Major manufacturers pioneering driverless machines
Japanese heavy equipment manufacturer, Komatsu; US earth moving equipment giant, Caterpillar; and Swedish car manufacturer, Volvo, are among those already manufacturing Automated Haulage Systems (AHS) and driverless trucks for the mining sector.
Working with systems management companies such as Modular Mining Systems and vehicle automation manufacturers, such as Utah-based Autonomous Solutions, these vehicle manufacturers have pulled off a major coup. They are overseeing the roll-out of automated heavy-duty trucks that are intelligent and agile enough to avoid obstacles, follow given routes and perform tasks seamlessly and predictably, around the clock.
The big benefit: continuous mining
Major players in the iron ore and oil sands mining sectors – Rio Tinto, BHP Billiton and Suncor – have bought in to the concept of driverless mining.
In fact, Rio Tinto deployed Autonomous Load Haul Dump Trucks to Australian mines way back in 2011. In subsequent years, the company added remote-controlled trains, featuring fully automated loading and unloading systems, to its driverless infrastructure.

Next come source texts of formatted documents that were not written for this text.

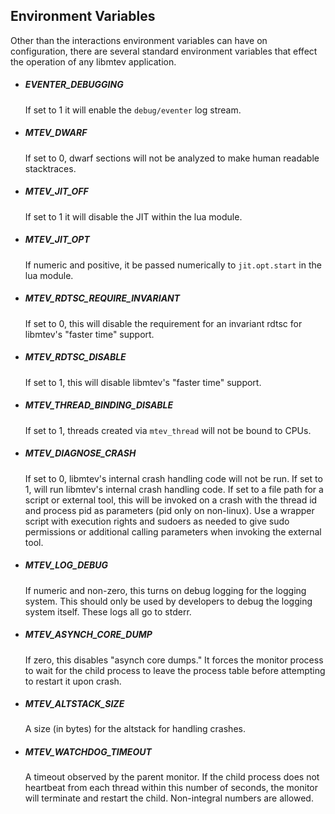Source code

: ## Environment Variables

Other than the interactions environment variables can have on configuration,
there are several standard environment variables that effect the operation of
any libmtev application.

 * ##### EVENTER_DEBUGGING

   If set to 1 it will enable the `debug/eventer` log stream.

 * ##### MTEV_DWARF

   If set to 0, dwarf sections will not be analyzed to make human readable
   stacktraces.

 * ##### MTEV_JIT_OFF

   If set to 1 it will disable the JIT within the lua module.

 * ##### MTEV_JIT_OPT

   If numeric and positive, it be passed numerically to `jit.opt.start` in
   the lua module.

 * ##### MTEV_RDTSC_REQUIRE_INVARIANT

   If set to 0, this will disable the requirement for an invariant rdtsc
   for libmtev's "faster time" support.

 * ##### MTEV_RDTSC_DISABLE

   If set to 1, this will disable libmtev's "faster time" support.

 * ##### MTEV_THREAD_BINDING_DISABLE

   If set to 1, threads created via `mtev_thread` will not be bound to CPUs.

 * ##### MTEV_DIAGNOSE_CRASH

   If set to 0, libmtev's internal crash handling code will not
   be run.  If set to 1, will run libmtev's internal crash handling code.
   If set to a file path for a script or external tool, this will be invoked
   on a crash with the thread id and process pid as parameters (pid only on
   non-linux).  Use a wrapper script with execution rights and sudoers as
   needed to give sudo permissions or additional calling parameters when
   invoking the external tool.

 * ##### MTEV_LOG_DEBUG

   If numeric and non-zero, this turns on debug logging for the logging system.
   This should only be used by developers to debug the logging system itself.
   These logs all go to stderr.

 * ##### MTEV_ASYNCH_CORE_DUMP

   If zero, this disables "asynch core dumps."  It forces the monitor process
   to wait for the child process to leave the process table before attempting
   to restart it upon crash.

 * ##### MTEV_ALTSTACK_SIZE

   A size (in bytes) for the altstack for handling crashes.

 * ##### MTEV_WATCHDOG_TIMEOUT

   A timeout observed by the parent monitor.  If the child process
   does not heartbeat from each thread within this number of seconds,
   the monitor will terminate and restart the child.  Non-integral
   numbers are allowed.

Today at the Rio Tinto mines, 69 driverless trucks are remote-controlled by technicians located more than 1,200 kilometres away in Perth. These machines move 20 million tonnes of iron ore per month, every month. Factor in an estimated savings of 500 work hours a year per mine, and the cost benefits of automation are significant.

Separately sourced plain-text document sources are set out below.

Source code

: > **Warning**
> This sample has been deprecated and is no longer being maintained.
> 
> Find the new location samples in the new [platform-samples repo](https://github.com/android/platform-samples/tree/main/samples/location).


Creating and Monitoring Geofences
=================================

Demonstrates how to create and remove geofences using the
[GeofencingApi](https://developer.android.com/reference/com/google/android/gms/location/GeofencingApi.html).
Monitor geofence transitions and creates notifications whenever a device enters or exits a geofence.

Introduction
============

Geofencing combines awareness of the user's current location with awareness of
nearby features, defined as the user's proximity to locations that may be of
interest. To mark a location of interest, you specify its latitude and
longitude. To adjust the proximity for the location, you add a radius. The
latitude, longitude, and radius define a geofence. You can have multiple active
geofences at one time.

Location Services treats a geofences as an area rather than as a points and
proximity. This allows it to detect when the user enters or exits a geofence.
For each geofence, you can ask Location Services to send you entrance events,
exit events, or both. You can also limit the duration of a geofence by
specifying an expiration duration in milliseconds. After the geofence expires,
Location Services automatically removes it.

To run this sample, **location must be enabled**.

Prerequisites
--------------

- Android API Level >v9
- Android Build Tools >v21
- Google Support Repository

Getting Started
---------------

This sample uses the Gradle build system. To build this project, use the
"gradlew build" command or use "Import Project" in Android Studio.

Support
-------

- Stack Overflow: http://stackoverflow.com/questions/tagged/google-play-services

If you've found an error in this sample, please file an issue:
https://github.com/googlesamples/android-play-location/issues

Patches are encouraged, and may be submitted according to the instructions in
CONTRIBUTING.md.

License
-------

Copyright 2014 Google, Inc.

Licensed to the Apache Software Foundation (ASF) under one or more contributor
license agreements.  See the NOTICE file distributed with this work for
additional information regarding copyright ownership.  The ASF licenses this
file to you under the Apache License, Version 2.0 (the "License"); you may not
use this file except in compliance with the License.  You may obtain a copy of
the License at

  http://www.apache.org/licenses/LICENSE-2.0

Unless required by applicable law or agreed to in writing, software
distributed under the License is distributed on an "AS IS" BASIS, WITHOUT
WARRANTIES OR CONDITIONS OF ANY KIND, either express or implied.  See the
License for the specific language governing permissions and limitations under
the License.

In an industry suffering from depressed commodity prices and high labour costs, automation has proved a godsend. Apart from the obvious savings on wages, automated mining is continuous and repeatable. Mining can continue 24/7.
Maintenance costs are also appreciably lower, with software ensuring that machines operate at an optimal and even pace.
Beyond the limits of GPS
The next major leap in automation technology is the creation of driverless trucks that can operate underground, beyond the limits of GPS. This is where Volvo has stepped in.
The car manufacturer recently tested a laser-guided autonomous FMX truck, containing a sophisticated sensor system, 1,300 metres below ground in Sweden’s Kristenberg Mine.
By all accounts, the demonstration was a resounding success. The vehicle has been deployed permanently to the mine, and three new test trucks will be operational underground during the course of the year.
Asimov’s ‘robot-brains’ realised
The concept of driverless vehicles isn’t new. One of sci-fi writer Ray Bradbury’s characters talks to a robotic police car that eventually traps him in the back seat in Pedestrian, a short story published in 1951.
Three years later, Isaac Asimov wrote about vehicles with “robot-brains” that could be set, or programmed, to proceed to particular destinations without the “interference of slow human reflexes”.
Today, driverless vehicles perform complex tasks using a combination of computer software, sensors, GPS navigation and other smart technologies that can, collectively, be referred to as ‘robotic brains’.
Tech giants Google and Tesla are in the advanced stages of developing self-driving cars for use on public roads. The Australian government is busy changing legislations to allow fleets of driverless trucks on state highways and byways.
Robotic devices powered by Artificial Intelligence are already capable of doing almost all mining activities, from loading, hauling and blasting to bolting mine roofs, ore sampling and even rescuing trapped or injured mine workers.